DETAILED ACTION
Notice of Pre-AIA  or AIA  Status
The present application, filed on or after March 16, 2013, is being examined under the first inventor to file provisions of the AIA .

This Office Action is in response to correspondence filed 13 June 2022 in reference to application 17/052,736.  Claims 1-14 and 16 are pending and have been examined.

Response to Amendment
The amendment filed 13 June 2022 has been accepted and considered in this office action.  Claims 1, 4-8, and 11-14 have been amended, claim 15 cancelled, and claims 16 added.

Response to Arguments
Applicant’s arguments with respect to claim(s) 1-14 and 16 have been considered but are moot because the new ground of rejection does not rely on any reference applied in the prior rejection of record for any teaching or matter specifically challenged in the argument.

Claim Rejections - 35 USC § 103
The text of those sections of Title 35, U.S. Code not included in this action can be found in a prior Office action.
Claim 1-16 is/are rejected under 35 U.S.C. 103 as being unpatentable over Bocklet et al. (US PAP 2017/0200451) in view of Khoury et al. (US PAP 2018/0254046) and further in view of Hardt et al. (US Patent 10,735,411).
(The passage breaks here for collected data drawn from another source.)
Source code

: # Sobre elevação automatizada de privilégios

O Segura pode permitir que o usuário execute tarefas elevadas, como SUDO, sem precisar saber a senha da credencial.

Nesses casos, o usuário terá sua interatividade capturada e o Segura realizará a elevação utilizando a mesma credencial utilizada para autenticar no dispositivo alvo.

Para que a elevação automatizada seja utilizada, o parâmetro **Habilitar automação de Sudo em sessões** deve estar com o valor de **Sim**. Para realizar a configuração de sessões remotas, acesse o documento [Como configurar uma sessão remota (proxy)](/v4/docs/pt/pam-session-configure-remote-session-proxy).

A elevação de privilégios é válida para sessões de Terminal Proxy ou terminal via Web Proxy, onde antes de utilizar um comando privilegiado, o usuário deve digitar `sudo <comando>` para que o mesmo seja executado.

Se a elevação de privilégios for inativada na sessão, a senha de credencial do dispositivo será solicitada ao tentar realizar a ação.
Consider claim 1, Bocklet teaches a device for authenticating a voice input provided from a user (abstract), the device comprising: 
a microphone configured to receive the voice input (0030-31, receiving utterance using microphone 201); 
a memory configured to store one or more instructions (0018, RAM, ROM); and 
a processor configured to execute the one or more instructions (0018, processor), 
wherein the processor is further configured to execute the one or more instructions to:
 obtain, from the voice input, signal characteristic data representing signal characteristics of the voice input (0032-33, feature extraction of input utterance, i.e. MFCCs);
 apply the obtained signal characteristic data to a first model configured to determine whether an attribute of the voice input corresponds to a voice uttered by a person and a voice output by an apparatus (0034-36, 0020-22 features fed to classifier module, which classifies signal as live or replay); and
 based on the attribute of the voice input corresponding to the voice uttered by the person, apply the voice input to a second learning model to authenticate the voice input (0035, if signal is live, further authentication to identify the user).
Bocklet does not specifically teach applying the obtained signal characteristic data to a first learning model.
In the same field of detecting replay attacks, Khoury teaches applying the obtained signal characteristic data to a first learning model (0045-47, applying features to a Deep Neural Network to determine if voice is a playback spoof or live).
Therefore, it would have been obvious to one of ordinary skill in the art at the time of effective filing to use a DNN for classification as taught by Khoury in the system of Bocklet in order to increase accuracy and thus create a more secure authentication (Khoury 0002).
Bocklet and Khoury do not specifically teach obtain context information including at least one of device state information, user's device usage history information, and user schedule information; and 
apply the voice input and the context information to a second learning model to authenticate the voice input.
In the same field of user authentication, Hardt teaches obtain context information including at least one of device state information, user's device usage history information, and user schedule information (col 9 line 65 col 10 line 25, meeting schedules and meeting history for users to be authenticated); and 
apply the voice input and the context information to a second learning model (col 9 lines 5-15, neural network for authentication) to authenticate the voice input (col 9 line 65 col 10 line 25, changing confidence scores for authentication based on meeting schedules and meeting history for users to be authenticated).
Therefore it would have been obvious to one of ordinary skill in the art at the time of effective filing to use usage history to bias authentication as taught by Hardt in the system of Bocklet and Khoury in order to more accurate authenticate a user.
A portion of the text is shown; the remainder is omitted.